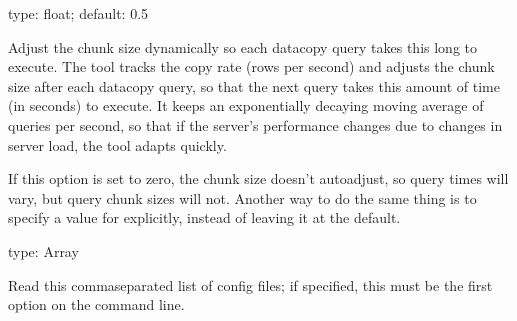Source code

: \documentclass[letterpaper,10pt,english]{sphinxmanual}
\begin{document}
\begin{fulllineitems}
\label{\detokenize{mariadb-schema-change:cmdoption-mariadb-schema-change-chunk-time}}
\sphinxAtStartPar
type: float; default: 0.5

\sphinxAtStartPar
Adjust the chunk size dynamically so each data\sphinxhyphen{}copy query takes this long to
execute.  The tool tracks the copy rate (rows per second) and adjusts the chunk
size after each data\sphinxhyphen{}copy query, so that the next query takes this amount of
time (in seconds) to execute.  It keeps an exponentially decaying moving average
of queries per second, so that if the server’s performance changes due to
changes in server load, the tool adapts quickly.

\sphinxAtStartPar
If this option is set to zero, the chunk size doesn’t auto\sphinxhyphen{}adjust, so query
times will vary, but query chunk sizes will not. Another way to do the same
thing is to specify a value for {\hyperref[\detokenize{mariadb-schema-change:cmdoption-mariadb-schema-change-chunk-size}]{}} explicitly, instead of leaving
it at the default.

\end{fulllineitems}


\begin{fulllineitems}
\label{\detokenize{mariadb-schema-change:cmdoption-mariadb-schema-change-config}}
\sphinxAtStartPar
type: Array

\sphinxAtStartPar
Read this comma\sphinxhyphen{}separated list of config files; if specified, this must be the
first option on the command line.

\end{fulllineitems}
\end{document}
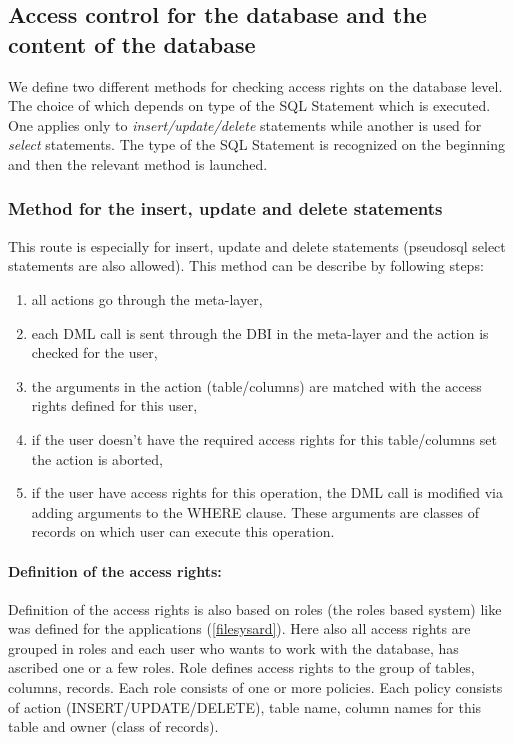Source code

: \subsection{Access control for the database and the content of the database}
We define two different methods for checking access rights on the database level. The choice of which
depends on type of the SQL Statement which is executed.
One applies only to \emph{insert/update/delete}
statements while another is used for \emph{select} statements. The type of the SQL
Statement is recognized on the beginning and then the relevant method
is launched.


\subsubsection{Method for the insert, update and delete statements \label{pseudosql}}

This route is especially for insert, update and delete statements (pseudosql select statements are also allowed).
This method can be describe by following steps: 
\begin{enumerate}
\item all actions go through the meta-layer,
\item each DML call is sent through the DBI in the meta-layer and the action
is checked for the user,
\item the arguments in the action (table/columns) are matched with the access
rights defined for this user,
\item if the user doesn't have the required access rights for this table/columns
set the action is aborted, 
\item if the user have access rights for this operation, the DML call is
modified via adding arguments to the WHERE clause. These arguments
are classes of records on which user can execute this operation.
\end{enumerate}

\paragraph {Definition of the access rights:}
	
Definition of the access rights is also based on roles (the roles based system) like was defined for the applications (\ref{filesysard}). 
Here also all access rights are grouped in roles and each user who wants to work with the database,
has ascribed one or a few roles. Role defines access rights to the group of tables,
columns, records. Each role consists of one or more policies. Each
policy consists of action (INSERT/UPDATE/DELETE), table name, column
names for this table and owner (class of records).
——
**ACTIVITY**
Work through the records above. Copy every line with the string "doesn".

**OUTPUT FOR THIS TASK**
If this option is set to zero, the chunk size doesn’t auto\sphinxhyphen{}adjust, so query
\item if the user doesn't have the required access rights for this table/columns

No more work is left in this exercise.